Problem Formulation: Molecular Geometry Pretraining
Molecules are not static but in a continuous motion in the 3D Euclidean space, forming a potential energy surface (PES). As shown in the above figure, it is desirable to study the molecule in the local minima of the PES, called conformer. However, such stable state conformer often comes with different noises for the following reasons.
- First, the statistical and systematic errors on conformation estimation are unavoidable.
- Second, it has been well-acknowledged that a conformer can have vibrations around the local minima in PES.
Denoising Coordinate Matching
The 3D geometric information, or the atomic coordinates are critical to molecular properties.
Then based on this, we propose a geometry perturbation, which adds small noises to the atom coordinates.
For notation, we define the original geometry graph and an augmented geometry graph as two views, denoted as \(g_1=(X_1, R_1)\) and \(g_2=(X_2, R_2)\) respectively.
The augmented geometry graph can be seen as a coordinate perturbation to the original graph with the same atom types, i.e., \(X_2=X_1\) and \(R_2 = R_1 + \epsilon\), where \(\epsilon\) is drawn from a normal distribution.
The two views defined above share certain common information.
By maximizing the mutual information (MI) between them, we expect that the learned representation can better capture the geometric information and is insensitive to noises and thus can generalize well to the target downstream tasks.
To maximize the MI, we turn to maximizing the following lower bound on the two geometry views:
\[
\begin{aligned}
I(G_1; G_2)
& = \mathbb{E}_{p(g_1,g_2)} \Big[ \log \frac{p(g_1,g_2)}{p(g_1) p(g_2)} \Big]

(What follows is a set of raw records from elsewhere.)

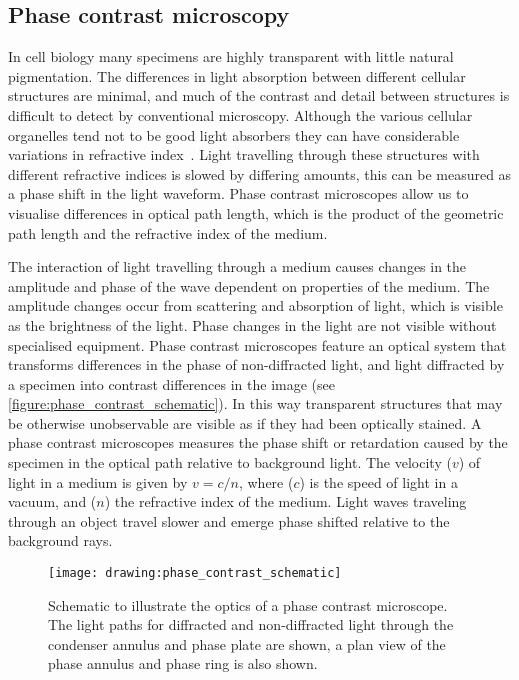 \subsection{Phase contrast microscopy}
\label{introduction:microscopy:phase_contrast_microscopy}
In cell biology many specimens are highly transparent with little natural pigmentation. The differences in light absorption between different cellular structures are minimal, and much of the contrast and detail between structures is difficult to detect by conventional microscopy. Although the various cellular organelles tend not to be good light absorbers they can have considerable variations in refractive index~\cite{Murphy2012}. Light travelling through these structures with different refractive indices is slowed by differing amounts, this can be measured as a phase shift in the light waveform. Phase contrast microscopes allow us to visualise differences in optical path length, which is the product of the geometric path length and the refractive index of the medium. 

The interaction of light travelling through a medium causes changes in the amplitude and phase of the wave dependent on properties of the medium. The amplitude changes occur from scattering and absorption of light, which is visible as the brightness of the light. Phase changes in the light are not visible without specialised equipment. Phase contrast microscopes feature an optical system that transforms differences in the phase of non-diffracted light, and light diffracted by a specimen into contrast differences in the image (see \autoref{figure:phase_contrast_schematic}). In this way transparent structures that may be otherwise unobservable are visible as if they had been optically stained. A phase contrast microscopes measures the phase shift or retardation caused by the specimen in the optical path relative to background light. The velocity ($v$) of light in a medium is given by  $v=c/n$, where ($c$) is the speed of light in a vacuum, and ($n$) the refractive index of the medium. Light waves traveling through an object travel slower and emerge phase shifted relative to the background rays.

\begin{figure}[htbp!]
	\centering
	\texttt{[image: drawing:phase\_contrast\_schematic]}
	\caption[Schematic of phase contrast microscopy optics]{Schematic to illustrate the optics of a phase contrast microscope. The light paths for diffracted and non-diffracted light through the condenser annulus and phase plate are shown, a plan view of the phase annulus and phase ring is also shown.}
	\label{figure:phase_contrast_schematic}
\end{figure}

\ge \frac{1}{2} \mathbb{E}_{p(g_1,g_2)} \Big[ \log p(g_1|g_2) + \log p(g_2|g_1) \Big] \triangleq \mathcal{L}_{\text{MI}}.
\end{aligned}
\]
To solve this, we introduce using the energy-based model (EBM) for estimation.
To adapt it for MI maximization in our setting, the lower bound can be turned into:
\[
\begin{aligned}
\mathcal{L}_{\text{Coor-MI}}
& = \frac{1}{2} \mathbb{E}_{p(g_1,g_2)} \Big[ \log p(R_1|g_2) \Big] + \frac{1}{2} \mathbb{E}_{p(g_1,g_2)} \Big[ \log p(R_2|g_1) \Big]\\
& = \frac{1}{2} \mathbb{E}_{p(g_1,g_2)} \Big[ \log \frac{\exp(f(R_1, g_2))}{A_{R_1|g_2}} \Big] + \frac{1}{2} \mathbb{E}_{p(g_2,g_1)} \Big[ \log \frac{\exp(f(R_2, g_1))}{A_{R_2|g_1}} \Big],
\end{aligned}
\]
where the \(f(\cdot)\) are the negative of energy functions, and \(A_{R_1|g_2}\) and \(A_{R_2|g_1}\) are the intractable partition functions.
The first equation in results from that the two views share the same atom types.
This equation can be treated as denoising the atom coordinates of one view from the geometry of the other view.
Denoising Distance Matching
Then we adopt a SE(3)-invariant denoising score matching method to get the following equation: \[ \begin{aligned} \mathcal{L}_{\text{EBM-SM}} = & \frac{1}{2L} \sum_{l=1}^L \sigma_l^\beta \mathbb{E}_{p_{\text{data}}(d_1|g_2)} \mathbb{E}_{q(\tilde d_1|d_1,g_2)} \Big[ \Big\| \frac{s_\theta(\tilde d_1, g_2)}{\sigma_l} - \frac{d_1 - \tilde d_1}{\sigma_l^2}\Big\|^2_2 \Big] \\ & + \frac{1}{2L} \sum_{l=1}^L \sigma_l^\beta \mathbb{E}_{p_{\text{data}}(d_2|g_1)} \mathbb{E}_{q(\tilde d_2|d_2,g_1)} \Big[\Big\|\frac{s_\theta(\tilde d_2, g_1)}{\sigma_l} - \frac{d_2 - \tilde d_2}{\sigma_l^2} \Big\|^2_2 \Big]. \end{aligned} \] This transforms the coordinate-aware mutual information maximization to the denoising distance matching as the final objective.